In mentioning Idle Theory yesterday, I remarked that it was really a piece of simple physics. In fact all my ideas seem to be simple physics, including the Newtonian orbital simulation model I use for looking at asteroids. Included in that simulation model (with a note saying it really ought not to be there) is my simple physical model of a human society as a set of nodes (people) with ties between them (relationships of one sort or other). Some time ago I used it to demonstrate how a society could be pulled apart by centrifugal forces (for example between smokers and antismokers), so that what started out as an ordered and cohesive society (top right) could be torn apart (bottom right, with ties in compression red, ties in tension blue).
The obvious problem with this analogy is that humans are not actually subject to actual forces pushing them together or tearing them apart.
But this morning, remembering how the UK Brexit vote was balanced on a knife edge back in June, with Remain expected to win – and how the US presidential election is similarly poised -, I wondered whether this regular rough equality of opposing forces might in fact be an expression of Newton’s 3rd law of motion: To every force, there is an equal and opposite reaction.
I also thought how my own political orientation – mildly left wing for many years – was turned upside down by the UK smoking ban. For me that ban has always seemed crushing. And amounted to being expelled from society. Or “exiled” as Deborah Arnott would put it. Either way, all these terms – “crushing”, “expulsion”, “exile” – speak almost of some kind of physical force being employed. And indeed, it has been the force of law that has been used to expel or exile smokers like me. So perhaps it’s not improper to speak of forces being exerted on people. And perhaps what happened to me was that, if as a slightly left wing member of society I was experiencing a slight tension, when I experienced the ‘crushing’ force of the smoking ban I flipped into experiencing strong compression (and also started ‘pushing back’).
But in human societies there is actually very little real force ever exerted. There is instead the threat of force. And in the case of the smoking ban, the threat was that if I smoked in prohibited places, I could be heavily fined (i.e. have money forcibly taken from me). If I haven’t been fined, it’s because I’ve internalised that threat, and so act as if I am being subjected to force, although I am not actually being subjected to any force.
People internalise the force of law, and this internalised force of law constrains their actions just as effectively as any real physical constraint – such as a ball and chain.
And quite often the force of law becomes overt, as when riot police with helmets and shields and batons confront some unruly mob. The same demonstration of the possibility of the use of force lay behind the Roman fasces – a bundle of rods and axes – which were used as a not-so-subtle demonstration of the potential force of Roman law.
Money is another ‘force’ at work in human societies. If nothing else, it can be used to buy arms, and hire the mercenaries to carry them. And military law ensures that they don’t desert, on pain of being executed by firing squad.
And then of course there are ties of family and friends and colleagues, which also tug people to and fro.

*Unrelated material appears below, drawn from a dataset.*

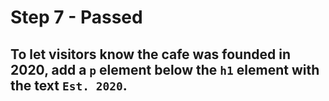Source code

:# Step 7 - Passed
## To let visitors know the cafe was founded in 2020, add a `p` element below the `h1` element with the text `Est. 2020`.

So – using the idea of internalised force – I began to wonder if my simple physical model of society was perhaps rather more realistic than I had imagined. We are all subjected to internalised forces that pull us or push us in various directions, and we respond accordingly. And we can change very quickly from going in one direction to going in the opposite direction, just like colliding balls on a pool table. My own change of political orientation was an example of this. It wasn’t something I wanted: it was something that happened to me.
Also, we very often speak of “being torn between” choices, or “under pressure”, or “hemmed in”, or “losing momentum”. We actually use the language of force and motion to describe events from which real forces are absent.
And when internalised forces mount, they may break out and become externalised forces, when people start fights or commit murders, and internalised potential energy becomes externalised kinetic energy.
This is perhaps a rather deterministic view of social life, in which there is little or no freedom of choice: we are all just being pushed and pulled, and we move accordingly, just like balls on a pool table. But faced with a variety of different pressures, there are usually a variety of different responses available. With a collision imminent, a cyclist might accelerate, brake, swerve, or throw himself off the bike. He has a little bit of freedom of action.
Anyway, this was the novel thought that I entertained while sitting in the sunny garden of an English pub today, with a beer and a cigarette.